Source texts of formatted documents
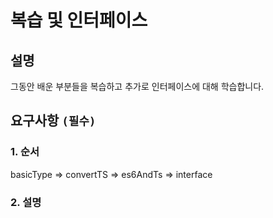 # 복습 및 인터페이스

## 설명

그동안 배운 부분들을 복습하고 추가로 인터페이스에 대해 학습합니다.

## 요구사항 `(필수)`

### 1. 순서

basicType => convertTS => es6AndTs => interface

### 2. 설명
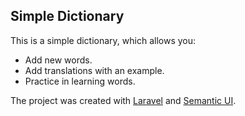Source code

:## Simple Dictionary

This is a simple dictionary,  which allows you: 

- Add new words.
- Add translations with an example.
- Practice in learning words.

The project was created with [Laravel](https://laravel.com/) and [Semantic UI](https://semantic-ui.com/).
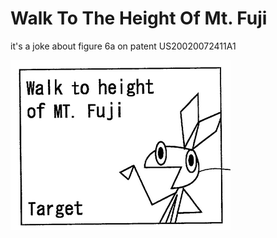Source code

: # Walk To The Height Of Mt. Fuji
it's a joke about figure 6a on patent US20020072411A1

![Why are you looking at the alt text there's nothing here](https://github.com/F-Stop-Studios/Walk-To-The-Height-Of-Mt.-Fuji/blob/main/Screenshot%202022-12-18%20at%203.17.51%20PM.png?raw=true)
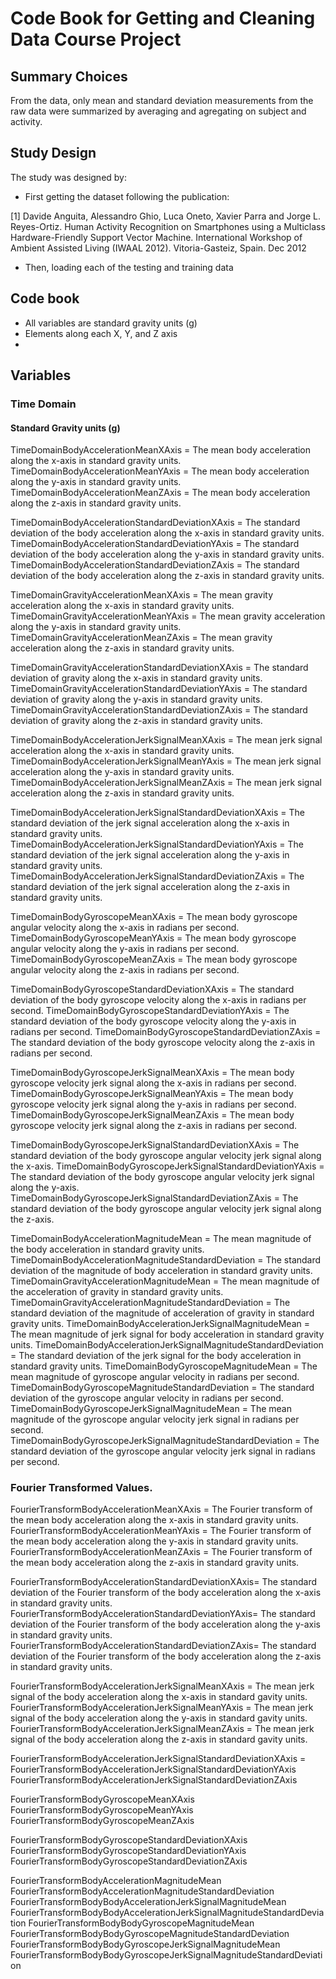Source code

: Code Book for Getting and Cleaning Data Course Project
========================================================

## Summary Choices
 From the  data, only mean and standard deviation measurements from the raw data were summarized by averaging and agregating on subject and activity.


## Study Design
 The study was designed by:
* First getting the dataset following the publication:

[1] Davide Anguita, Alessandro Ghio, Luca Oneto, Xavier Parra and Jorge L. Reyes-Ortiz. Human Activity Recognition on Smartphones using a Multiclass Hardware-Friendly Support Vector Machine. International Workshop of Ambient Assisted Living (IWAAL 2012). Vitoria-Gasteiz, Spain. Dec 2012

* Then, loading each of the testing and training data
## Code book

* All variables are standard gravity units (g)
* Elements along each X, Y, and Z axis 
* 

## Variables
### Time Domain
#### Standard Gravity units (g)
 TimeDomainBodyAccelerationMeanXAxis = The mean body acceleration along the x-axis in standard gravity units.
 TimeDomainBodyAccelerationMeanYAxis = The mean body acceleration along the y-axis in standard gravity units.
 TimeDomainBodyAccelerationMeanZAxis = The mean body acceleration along the z-axis in standard gravity units.

 TimeDomainBodyAccelerationStandardDeviationXAxis = The standard deviation of the body acceleration along the x-axis in standard gravity units.
 TimeDomainBodyAccelerationStandardDeviationYAxis = The standard deviation of the body acceleration along the y-axis in standard gravity units.
 TimeDomainBodyAccelerationStandardDeviationZAxis = The standard deviation of the body acceleration along the z-axis in standard gravity units.

 TimeDomainGravityAccelerationMeanXAxis = The mean gravity acceleration along the x-axis in standard gravity units.
 TimeDomainGravityAccelerationMeanYAxis = The mean gravity acceleration along the y-axis in standard gravity units.
 TimeDomainGravityAccelerationMeanZAxis = The mean gravity acceleration along the z-axis in standard gravity units.

 TimeDomainGravityAccelerationStandardDeviationXAxis = The standard deviation of gravity along the x-axis in standard gravity units.
 TimeDomainGravityAccelerationStandardDeviationYAxis = The standard deviation of gravity along the y-axis in standard gravity units.
 TimeDomainGravityAccelerationStandardDeviationZAxis = The standard deviation of gravity along the z-axis in standard gravity units.

 TimeDomainBodyAccelerationJerkSignalMeanXAxis = The mean jerk signal acceleration along the x-axis in standard gravity units.
 TimeDomainBodyAccelerationJerkSignalMeanYAxis = The mean jerk signal acceleration along the y-axis in standard gravity units.
 TimeDomainBodyAccelerationJerkSignalMeanZAxis = The mean jerk signal acceleration along the z-axis in standard gravity units.

 TimeDomainBodyAccelerationJerkSignalStandardDeviationXAxis = The standard deviation of the jerk signal acceleration along the x-axis in standard gravity units.
 TimeDomainBodyAccelerationJerkSignalStandardDeviationYAxis = The standard deviation of the jerk signal acceleration along the y-axis in standard gravity units.
 TimeDomainBodyAccelerationJerkSignalStandardDeviationZAxis = The standard deviation of the jerk signal acceleration along the z-axis in standard gravity units.

 TimeDomainBodyGyroscopeMeanXAxis = The mean body gyroscope angular velocity along the x-axis in radians per second.
 TimeDomainBodyGyroscopeMeanYAxis = The mean body gyroscope angular velocity along the y-axis in radians per second.
 TimeDomainBodyGyroscopeMeanZAxis = The mean body gyroscope angular velocity along the z-axis in radians per second.

 TimeDomainBodyGyroscopeStandardDeviationXAxis = The standard deviation of the body gyroscope velocity along the x-axis in radians per second.
 TimeDomainBodyGyroscopeStandardDeviationYAxis = The standard deviation of the body gyroscope velocity along the y-axis in radians per second.
 TimeDomainBodyGyroscopeStandardDeviationZAxis = The standard deviation of the body gyroscope velocity along the z-axis in radians per second.

 TimeDomainBodyGyroscopeJerkSignalMeanXAxis = The mean body gyroscope velocity jerk signal along the x-axis in radians per second.
 TimeDomainBodyGyroscopeJerkSignalMeanYAxis = The mean body gyroscope velocity jerk signal along the y-axis in radians per second.
 TimeDomainBodyGyroscopeJerkSignalMeanZAxis = The mean body gyroscope velocity jerk signal along the z-axis in radians per second.

 TimeDomainBodyGyroscopeJerkSignalStandardDeviationXAxis = The standard deviation of the body gyroscope angular velocity jerk signal along the x-axis.
 TimeDomainBodyGyroscopeJerkSignalStandardDeviationYAxis = The standard deviation of the body gyroscope angular velocity jerk signal along the y-axis.
 TimeDomainBodyGyroscopeJerkSignalStandardDeviationZAxis = The standard deviation of the body gyroscope angular velocity jerk signal along the z-axis.

 TimeDomainBodyAccelerationMagnitudeMean = The mean magnitude of the body acceleration in standard gravity units.
 TimeDomainBodyAccelerationMagnitudeStandardDeviation = The standard deviation of the magnitude of body acceleration in standard gravity units.
 TimeDomainGravityAccelerationMagnitudeMean = The mean magnitude of the acceleration of gravity in standard gravity units.
 TimeDomainGravityAccelerationMagnitudeStandardDeviation = The standard deviation of the magnitude of acceleration of gravity in standard gravity units.
 TimeDomainBodyAccelerationJerkSignalMagnitudeMean = The mean magnitude of jerk signal for body acceleration in standard gravity units.
 TimeDomainBodyAccelerationJerkSignalMagnitudeStandardDeviation = The standard deviation of the jerk signal for the body acceleration in standard gravity units.
 TimeDomainBodyGyroscopeMagnitudeMean = The mean magnitude of gyroscope angular velocity in radians per second.
 TimeDomainBodyGyroscopeMagnitudeStandardDeviation = The standard deviation of the gyroscope angular velocity in radians per second.
 TimeDomainBodyGyroscopeJerkSignalMagnitudeMean = The mean magnitude of the gyroscope angular velocity jerk signal in radians per second.
 TimeDomainBodyGyroscopeJerkSignalMagnitudeStandardDeviation = The standard deviation of the gyroscope angular velocity jerk signal in radians per second.

### Fourier Transformed Values.
 FourierTransformBodyAccelerationMeanXAxis = The Fourier transform of the mean body acceleration along the x-axis in standard gravity units.
 FourierTransformBodyAccelerationMeanYAxis = The Fourier transform of the mean body acceleration along the y-axis in standard gravity units.
 FourierTransformBodyAccelerationMeanZAxis = The Fourier transform of the mean body acceleration along the z-axis in standard gravity units.

 FourierTransformBodyAccelerationStandardDeviationXAxis= The standard deviation of the Fourier transform of the body acceleration along the x-axis in standard gravity units.
 FourierTransformBodyAccelerationStandardDeviationYAxis= The standard deviation of the Fourier transform of the body acceleration along the y-axis in standard gravity units.
 FourierTransformBodyAccelerationStandardDeviationZAxis= The standard deviation of the Fourier transform of the body acceleration along the z-axis in standard gravity units.

 FourierTransformBodyAccelerationJerkSignalMeanXAxis = The mean jerk signal of the body acceleration along the x-axis in standard gavity units.
 FourierTransformBodyAccelerationJerkSignalMeanYAxis = The mean jerk signal of the body acceleration along the y-axis in standard gavity units.
 FourierTransformBodyAccelerationJerkSignalMeanZAxis = The mean jerk signal of the body acceleration along the z-axis in standard gavity units.

 FourierTransformBodyAccelerationJerkSignalStandardDeviationXAxis = 
 FourierTransformBodyAccelerationJerkSignalStandardDeviationYAxis
 FourierTransformBodyAccelerationJerkSignalStandardDeviationZAxis

 FourierTransformBodyGyroscopeMeanXAxis
 FourierTransformBodyGyroscopeMeanYAxis
 FourierTransformBodyGyroscopeMeanZAxis

 FourierTransformBodyGyroscopeStandardDeviationXAxis
 FourierTransformBodyGyroscopeStandardDeviationYAxis
 FourierTransformBodyGyroscopeStandardDeviationZAxis

 FourierTransformBodyAccelerationMagnitudeMean
 FourierTransformBodyAccelerationMagnitudeStandardDeviation
 FourierTransformBodyBodyAccelerationJerkSignalMagnitudeMean
 FourierTransformBodyBodyAccelerationJerkSignalMagnitudeStandardDeviation
 FourierTransformBodyBodyGyroscopeMagnitudeMean
 FourierTransformBodyBodyGyroscopeMagnitudeStandardDeviation
 FourierTransformBodyBodyGyroscopeJerkSignalMagnitudeMean
 FourierTransformBodyBodyGyroscopeJerkSignalMagnitudeStandardDeviation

Requirement
Each line in the entries above, starting at the line with "TimeDomainGravityAccelerationStandardDeviationXAxis = The" and ending at the line with "TimeDomainGravityAccelerationStandardDeviationZAxis = The", is to be printed exactly, and only those lines.

Task response
 TimeDomainGravityAccelerationStandardDeviationXAxis = The standard deviation of gravity along the x-axis in standard gravity units.
 TimeDomainGravityAccelerationStandardDeviationYAxis = The standard deviation of gravity along the y-axis in standard gravity units.
 TimeDomainGravityAccelerationStandardDeviationZAxis = The standard deviation of gravity along the z-axis in standard gravity units.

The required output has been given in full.